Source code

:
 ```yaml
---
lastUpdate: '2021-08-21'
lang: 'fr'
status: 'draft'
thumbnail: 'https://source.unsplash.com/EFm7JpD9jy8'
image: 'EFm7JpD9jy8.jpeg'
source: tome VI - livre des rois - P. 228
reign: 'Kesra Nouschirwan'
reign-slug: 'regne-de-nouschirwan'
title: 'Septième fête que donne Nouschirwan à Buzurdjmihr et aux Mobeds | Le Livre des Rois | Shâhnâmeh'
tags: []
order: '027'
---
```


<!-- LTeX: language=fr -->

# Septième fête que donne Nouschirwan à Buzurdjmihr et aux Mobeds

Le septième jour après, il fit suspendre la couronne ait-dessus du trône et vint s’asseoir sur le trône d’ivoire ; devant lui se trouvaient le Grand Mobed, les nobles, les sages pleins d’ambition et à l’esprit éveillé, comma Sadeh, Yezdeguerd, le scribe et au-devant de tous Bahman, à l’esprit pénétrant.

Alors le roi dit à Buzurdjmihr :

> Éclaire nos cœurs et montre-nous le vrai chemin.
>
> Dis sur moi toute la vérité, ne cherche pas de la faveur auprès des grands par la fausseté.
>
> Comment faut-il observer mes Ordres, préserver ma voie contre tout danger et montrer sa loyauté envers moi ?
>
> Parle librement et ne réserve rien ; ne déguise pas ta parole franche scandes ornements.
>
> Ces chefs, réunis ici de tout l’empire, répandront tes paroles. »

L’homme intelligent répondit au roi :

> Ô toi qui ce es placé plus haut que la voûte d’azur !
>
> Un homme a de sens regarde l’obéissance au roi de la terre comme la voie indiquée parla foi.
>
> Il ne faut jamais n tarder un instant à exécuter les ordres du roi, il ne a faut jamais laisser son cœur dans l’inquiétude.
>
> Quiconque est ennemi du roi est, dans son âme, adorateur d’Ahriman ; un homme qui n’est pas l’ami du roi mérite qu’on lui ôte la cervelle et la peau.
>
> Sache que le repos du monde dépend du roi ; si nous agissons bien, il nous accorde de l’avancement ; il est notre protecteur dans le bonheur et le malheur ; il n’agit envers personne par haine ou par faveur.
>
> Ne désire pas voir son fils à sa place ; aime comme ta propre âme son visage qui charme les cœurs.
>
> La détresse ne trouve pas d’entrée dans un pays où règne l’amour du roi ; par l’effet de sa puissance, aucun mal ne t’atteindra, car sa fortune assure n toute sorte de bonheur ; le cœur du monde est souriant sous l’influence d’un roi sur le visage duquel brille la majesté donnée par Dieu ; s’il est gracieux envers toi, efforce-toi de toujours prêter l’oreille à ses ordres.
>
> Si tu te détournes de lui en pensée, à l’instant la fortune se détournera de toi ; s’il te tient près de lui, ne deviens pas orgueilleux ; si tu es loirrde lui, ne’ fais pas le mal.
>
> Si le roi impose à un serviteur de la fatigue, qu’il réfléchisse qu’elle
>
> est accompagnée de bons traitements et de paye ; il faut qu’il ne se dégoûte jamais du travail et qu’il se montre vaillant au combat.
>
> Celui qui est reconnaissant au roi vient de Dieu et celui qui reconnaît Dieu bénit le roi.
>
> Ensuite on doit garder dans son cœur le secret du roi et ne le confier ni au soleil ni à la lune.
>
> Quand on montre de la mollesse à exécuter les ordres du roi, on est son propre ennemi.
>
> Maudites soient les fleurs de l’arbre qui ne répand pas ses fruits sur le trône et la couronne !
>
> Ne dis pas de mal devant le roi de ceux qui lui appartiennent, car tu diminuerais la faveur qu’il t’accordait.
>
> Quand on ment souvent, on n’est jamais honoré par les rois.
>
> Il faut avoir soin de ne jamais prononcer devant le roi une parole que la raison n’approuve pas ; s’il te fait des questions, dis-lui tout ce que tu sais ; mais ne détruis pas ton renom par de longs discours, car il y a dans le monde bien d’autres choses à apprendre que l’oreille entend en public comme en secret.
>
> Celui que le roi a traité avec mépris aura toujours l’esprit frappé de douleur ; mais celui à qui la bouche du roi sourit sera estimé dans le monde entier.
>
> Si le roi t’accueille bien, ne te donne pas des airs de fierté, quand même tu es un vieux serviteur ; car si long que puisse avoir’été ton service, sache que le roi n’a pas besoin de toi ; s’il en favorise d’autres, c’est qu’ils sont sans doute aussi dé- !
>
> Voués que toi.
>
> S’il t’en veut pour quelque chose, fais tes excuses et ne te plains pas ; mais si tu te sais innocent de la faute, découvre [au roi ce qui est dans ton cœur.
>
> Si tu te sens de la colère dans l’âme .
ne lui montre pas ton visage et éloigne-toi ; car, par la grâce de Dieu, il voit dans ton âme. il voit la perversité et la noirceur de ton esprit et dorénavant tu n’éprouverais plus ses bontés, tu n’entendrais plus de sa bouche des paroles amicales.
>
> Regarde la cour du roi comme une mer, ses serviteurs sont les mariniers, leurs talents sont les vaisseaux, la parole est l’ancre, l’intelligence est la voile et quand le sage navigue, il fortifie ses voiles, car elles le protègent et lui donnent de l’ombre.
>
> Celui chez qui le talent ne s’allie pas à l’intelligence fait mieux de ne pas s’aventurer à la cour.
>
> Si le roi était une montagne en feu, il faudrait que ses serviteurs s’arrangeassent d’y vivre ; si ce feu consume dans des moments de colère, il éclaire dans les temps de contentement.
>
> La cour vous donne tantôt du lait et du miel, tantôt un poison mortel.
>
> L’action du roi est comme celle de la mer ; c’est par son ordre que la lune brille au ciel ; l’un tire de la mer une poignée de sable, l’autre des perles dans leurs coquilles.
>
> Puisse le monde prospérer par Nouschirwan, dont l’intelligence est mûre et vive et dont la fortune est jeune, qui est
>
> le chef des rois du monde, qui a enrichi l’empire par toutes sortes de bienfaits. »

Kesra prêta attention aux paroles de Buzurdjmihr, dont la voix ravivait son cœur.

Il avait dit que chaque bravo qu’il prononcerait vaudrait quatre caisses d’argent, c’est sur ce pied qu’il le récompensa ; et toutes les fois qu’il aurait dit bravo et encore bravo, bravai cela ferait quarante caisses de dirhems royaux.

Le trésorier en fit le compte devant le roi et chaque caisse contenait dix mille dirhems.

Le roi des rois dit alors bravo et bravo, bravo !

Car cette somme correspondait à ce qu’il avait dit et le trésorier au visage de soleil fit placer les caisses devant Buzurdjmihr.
============================================================
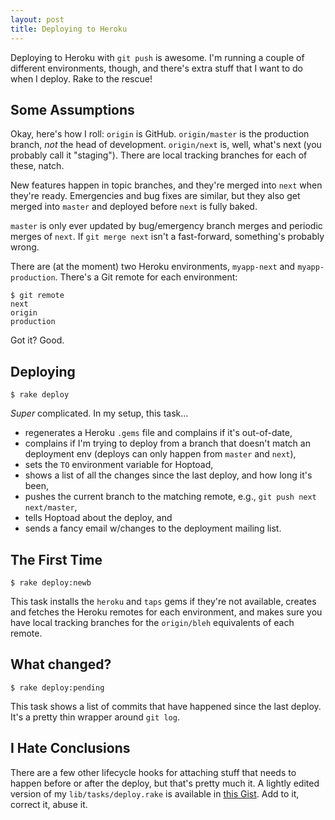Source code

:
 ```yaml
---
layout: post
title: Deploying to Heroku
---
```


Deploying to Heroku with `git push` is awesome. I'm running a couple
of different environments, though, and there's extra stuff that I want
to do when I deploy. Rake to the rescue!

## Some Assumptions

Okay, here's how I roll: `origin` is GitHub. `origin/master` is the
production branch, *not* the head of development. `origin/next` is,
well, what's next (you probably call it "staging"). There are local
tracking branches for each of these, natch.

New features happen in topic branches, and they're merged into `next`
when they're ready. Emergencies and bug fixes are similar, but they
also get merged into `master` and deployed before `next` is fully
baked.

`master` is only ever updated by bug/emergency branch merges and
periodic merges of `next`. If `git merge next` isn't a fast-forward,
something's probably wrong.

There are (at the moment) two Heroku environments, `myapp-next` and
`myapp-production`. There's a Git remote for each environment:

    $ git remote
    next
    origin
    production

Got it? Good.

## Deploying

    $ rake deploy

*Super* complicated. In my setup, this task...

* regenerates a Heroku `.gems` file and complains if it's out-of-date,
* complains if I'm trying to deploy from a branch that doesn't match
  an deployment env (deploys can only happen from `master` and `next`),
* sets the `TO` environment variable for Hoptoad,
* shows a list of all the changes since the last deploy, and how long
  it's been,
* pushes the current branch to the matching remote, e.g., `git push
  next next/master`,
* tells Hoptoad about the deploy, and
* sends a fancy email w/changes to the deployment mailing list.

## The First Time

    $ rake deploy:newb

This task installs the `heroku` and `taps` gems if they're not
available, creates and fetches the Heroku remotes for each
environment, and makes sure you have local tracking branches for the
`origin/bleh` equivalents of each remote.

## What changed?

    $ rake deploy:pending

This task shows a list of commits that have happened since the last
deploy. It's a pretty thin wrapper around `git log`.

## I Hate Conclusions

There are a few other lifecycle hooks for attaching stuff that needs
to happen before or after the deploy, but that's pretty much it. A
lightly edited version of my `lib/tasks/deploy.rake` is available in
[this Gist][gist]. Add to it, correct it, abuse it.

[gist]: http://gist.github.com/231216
============================================================
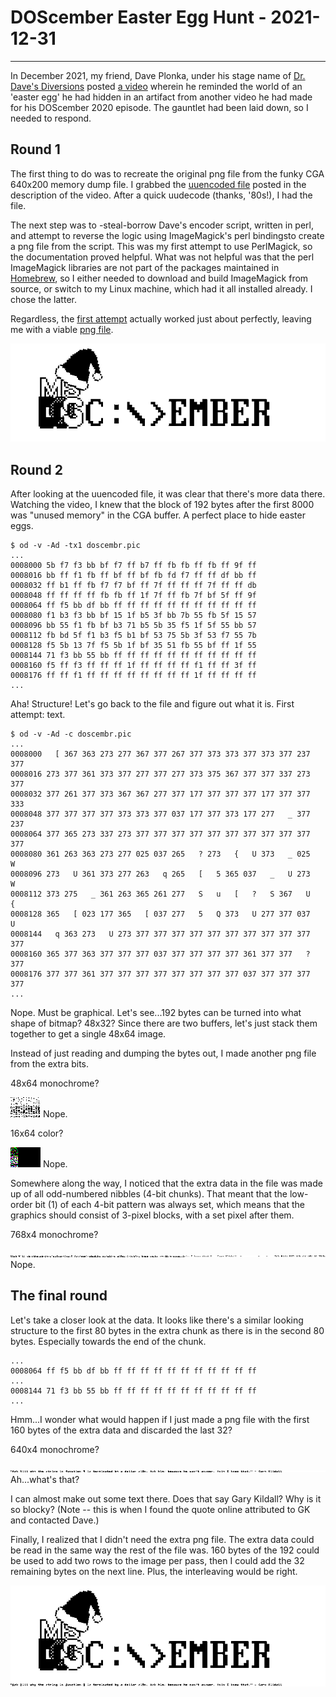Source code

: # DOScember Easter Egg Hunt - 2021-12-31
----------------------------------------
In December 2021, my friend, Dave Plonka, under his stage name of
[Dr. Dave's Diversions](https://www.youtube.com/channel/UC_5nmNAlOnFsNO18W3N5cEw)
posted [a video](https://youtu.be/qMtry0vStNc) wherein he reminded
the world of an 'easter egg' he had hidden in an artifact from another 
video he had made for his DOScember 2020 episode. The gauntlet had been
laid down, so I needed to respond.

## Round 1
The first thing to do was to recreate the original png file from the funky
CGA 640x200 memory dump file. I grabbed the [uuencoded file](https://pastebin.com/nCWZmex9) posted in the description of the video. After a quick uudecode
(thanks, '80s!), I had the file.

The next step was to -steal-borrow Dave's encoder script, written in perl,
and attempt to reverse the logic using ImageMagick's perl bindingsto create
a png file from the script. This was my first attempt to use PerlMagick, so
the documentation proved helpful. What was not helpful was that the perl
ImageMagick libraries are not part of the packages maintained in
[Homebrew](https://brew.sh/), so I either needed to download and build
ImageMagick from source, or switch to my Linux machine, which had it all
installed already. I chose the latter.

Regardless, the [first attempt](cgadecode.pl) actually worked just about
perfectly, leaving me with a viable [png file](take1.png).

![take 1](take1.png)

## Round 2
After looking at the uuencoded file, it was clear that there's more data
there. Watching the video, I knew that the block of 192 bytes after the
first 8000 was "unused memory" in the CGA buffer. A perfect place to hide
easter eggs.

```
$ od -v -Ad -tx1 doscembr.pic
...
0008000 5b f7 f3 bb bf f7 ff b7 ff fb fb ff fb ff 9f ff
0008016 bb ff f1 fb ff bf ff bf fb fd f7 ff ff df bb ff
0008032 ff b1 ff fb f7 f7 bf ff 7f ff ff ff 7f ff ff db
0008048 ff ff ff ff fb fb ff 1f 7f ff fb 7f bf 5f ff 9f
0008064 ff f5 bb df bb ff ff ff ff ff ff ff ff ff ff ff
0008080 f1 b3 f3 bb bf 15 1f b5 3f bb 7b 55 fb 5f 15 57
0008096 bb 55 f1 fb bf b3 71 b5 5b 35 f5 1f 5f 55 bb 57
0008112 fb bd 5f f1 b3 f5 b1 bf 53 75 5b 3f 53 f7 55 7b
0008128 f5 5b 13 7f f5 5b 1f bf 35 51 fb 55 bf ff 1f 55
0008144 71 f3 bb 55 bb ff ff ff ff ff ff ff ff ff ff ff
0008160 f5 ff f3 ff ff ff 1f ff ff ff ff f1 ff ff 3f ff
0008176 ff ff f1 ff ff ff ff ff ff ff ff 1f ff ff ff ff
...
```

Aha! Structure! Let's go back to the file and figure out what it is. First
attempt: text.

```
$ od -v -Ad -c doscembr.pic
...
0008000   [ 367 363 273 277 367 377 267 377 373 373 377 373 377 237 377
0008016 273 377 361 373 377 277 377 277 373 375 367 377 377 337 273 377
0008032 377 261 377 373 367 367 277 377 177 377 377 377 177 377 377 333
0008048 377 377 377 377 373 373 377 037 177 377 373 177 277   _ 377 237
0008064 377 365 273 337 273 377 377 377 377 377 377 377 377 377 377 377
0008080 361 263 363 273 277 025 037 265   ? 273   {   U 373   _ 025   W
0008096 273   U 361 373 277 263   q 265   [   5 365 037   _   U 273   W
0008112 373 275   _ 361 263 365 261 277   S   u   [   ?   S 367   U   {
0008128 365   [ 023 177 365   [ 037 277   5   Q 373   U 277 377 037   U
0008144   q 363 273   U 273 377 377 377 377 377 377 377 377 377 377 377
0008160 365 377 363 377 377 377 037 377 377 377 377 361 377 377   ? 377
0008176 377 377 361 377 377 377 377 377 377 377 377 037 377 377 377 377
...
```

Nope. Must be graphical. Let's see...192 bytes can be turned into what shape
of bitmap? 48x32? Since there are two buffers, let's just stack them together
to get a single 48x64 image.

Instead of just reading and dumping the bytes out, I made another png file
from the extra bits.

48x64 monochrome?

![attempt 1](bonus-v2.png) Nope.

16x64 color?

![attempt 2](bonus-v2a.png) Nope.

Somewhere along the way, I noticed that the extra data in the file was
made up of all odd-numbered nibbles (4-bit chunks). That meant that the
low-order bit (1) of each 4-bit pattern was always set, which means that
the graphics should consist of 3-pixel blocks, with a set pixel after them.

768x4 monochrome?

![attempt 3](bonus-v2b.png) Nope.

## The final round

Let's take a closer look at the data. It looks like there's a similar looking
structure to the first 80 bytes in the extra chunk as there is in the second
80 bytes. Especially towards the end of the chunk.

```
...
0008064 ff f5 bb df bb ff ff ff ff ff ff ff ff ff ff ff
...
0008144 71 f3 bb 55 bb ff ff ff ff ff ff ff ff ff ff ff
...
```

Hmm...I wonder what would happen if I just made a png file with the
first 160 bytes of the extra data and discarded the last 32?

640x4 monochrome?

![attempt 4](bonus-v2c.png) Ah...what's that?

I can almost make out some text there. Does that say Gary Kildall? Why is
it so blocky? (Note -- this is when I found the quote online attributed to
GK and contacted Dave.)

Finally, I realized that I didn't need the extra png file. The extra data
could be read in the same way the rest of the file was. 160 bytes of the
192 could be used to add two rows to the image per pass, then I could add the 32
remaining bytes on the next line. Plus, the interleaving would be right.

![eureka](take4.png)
============================================================
#### WHAT THE EXERCISE ASKS
Copy every line from the records above that contains the string "toujours".

#### TASK RESULT
> La détresse ne trouve pas d’entrée dans un pays où règne l’amour du roi ; par l’effet de sa puissance, aucun mal ne t’atteindra, car sa fortune assure n toute sorte de bonheur ; le cœur du monde est souriant sous l’influence d’un roi sur le visage duquel brille la majesté donnée par Dieu ; s’il est gracieux envers toi, efforce-toi de toujours prêter l’oreille à ses ordres.
> Celui que le roi a traité avec mépris aura toujours l’esprit frappé de douleur ; mais celui à qui la bouche du roi sourit sera estimé dans le monde entier.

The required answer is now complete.